About 248 households in Puakha have installed electric fencing in 2017 - 18

Human-wildlife conflict irks farmers in Punakha

The villagers in Dompala in Limbukha and Kabisa gewog in Punakha said that while human-wildlife conflict was always a problem in the villages, the problem got worse this year.

  The farmers in Dompala, one of the two chiwogs in Limbukha gewog that is yet to get electric fencing for their fields said that without two people, it is difficult to guard a paddy field against wild boars, monkeys and deer.

 A farmer, Nidup Wangdi, 68, from Dompala, a community of 21 households said that in the past years, they don’t have to guard their fields that often and even if they had to, a single person can guard the entire field at night. 

 “We now have to guard our fields from monkeys during the daytime and from wild boars and deer at night,” he said.

 Limbukha chiwog in the gewog first installed the electric fences about three years ago. A year later, Nabched and Omtekha installed the fences.

“When a village installs electric fences then the wild animals starts to get into the fields in nearby villages that don’t have electric fences and this is happening to our village now,” Nidup Wangdi said.

Despite not having electric fences, he said that Gumkarmo do not face human-wildlife conflict as much as the villagers in Dompala do because the chiwog is near Khuruthang town. “Our tshogpa said our electric fence would arrive soon. We hope this would address the issue.”

In 2015-16, about 42 households in various gewogs in Punakha had installed 14 kilometres (kms) of electric fence. The next year, about 85 households installed 44 kms of electric fences.

 Another 248 households installed electric fence of 94 kms in 2017 -18.

A 75-year-old woman from Dompala, Chenzo, said that unlike in the past, her family had made huts in various places around their field this year. “Majority of the family members have to go guard the field at night and we hardly have anyone sleeping at home.”

She said that the wild boars came in a group and people cannot scare them away.  “Those guarding the fields spend sleepless nights calling one another nearby for help to scare the wild boars away.”

“Most of our yields have been eaten by the wild animals now,” she said with a sigh. “I cannot sleep when my children go to guard the fields at night.
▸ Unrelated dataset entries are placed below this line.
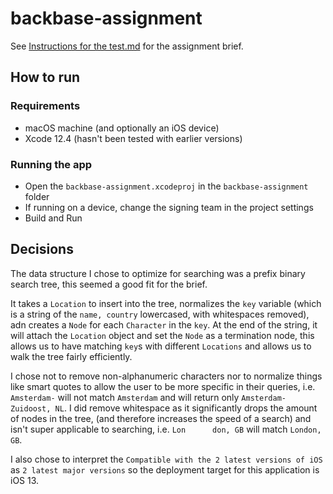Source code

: # backbase-assignment

See [Instructions for the test.md](here) for the assignment brief.

## How to run

### Requirements

* macOS machine (and optionally an iOS device)
* Xcode 12.4 (hasn't been tested with earlier versions)

### Running the app

* Open the `backbase-assignment.xcodeproj` in the `backbase-assignment` folder
* If running on a device, change the signing team in the project settings
* Build and Run

## Decisions

The data structure I chose to optimize for searching was a prefix binary search tree, this seemed a good fit for the brief.

It takes a `Location` to insert into the tree, normalizes the `key` variable (which is a string of the `name, country` lowercased, with whitespaces removed), adn creates a `Node` for each `Character` in the `key`. At the end of the string, it will attach the `Location` object and set the `Node` as a termination node, this allows us to have matching `key`s with different `Locations` and allows us to walk the tree fairly efficiently.

I chose not to remove non-alphanumeric characters nor to normalize things like smart quotes to allow the user to be more specific in their queries, i.e. `Amsterdam-` will not match `Amsterdam` and will return only `Amsterdam-Zuidoost, NL`. I did remove whitespace as it significantly drops the amount of nodes in the tree, (and therefore increases the speed of a search) and isn't super applicable to searching, i.e. `Lon      don, GB` will match `London, GB`.

I also chose to interpret the `Compatible with the 2 latest versions of iOS` as `2 latest major versions` so the deployment target for this application is iOS 13.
I am worried that the wild boars would hurt them because they are not scared of people anymore.”

Chenzo said that during daytime, the villagers have to lock the houses and guard their fields from the monkeys.

Initially, water shortage makes it difficult to transplant paddy saplings, she said. “We need to have at least three men supply water for irrigation of paddy fields.”

“After all the hard work we have put in, our crops are eaten by the wild animals,” she said.

“My children said they don’t want to cultivate paddy next year,” she said. “If we leave our land fellow for a year then it would be difficult to start farming again. If the situation continues, then our ancestral land would remain fallow.”

Some of her neighbours chose to leave their lands fallow, she said.

Namgay Bidha, 49, said the electric fence in her village had greatly reduced the wild animals from entering their fields but the fence cannot block big wild boars who come in a group. “They break the thin wires and get inside.”

She said the area was vast and once a wild boar gets inside the campus, it is difficult to get the animal out.

In the past two years, she said the village did not face much conflict with the wild animals. 

“This year, despite having electric fences, we lost some of our crops to wild animals.”

 A farmer from Wakudamchi in Serigang, Tshering Yangden, said in the past they had to guard their fields against wild boars at night. “Now, we have to guard our fields against the monkeys even during the daytime.”

With limited man power, she said it is difficult to guard the fields.

Of 5,984 households in Punakha, 375 households have electric fencing of 1,069 kms.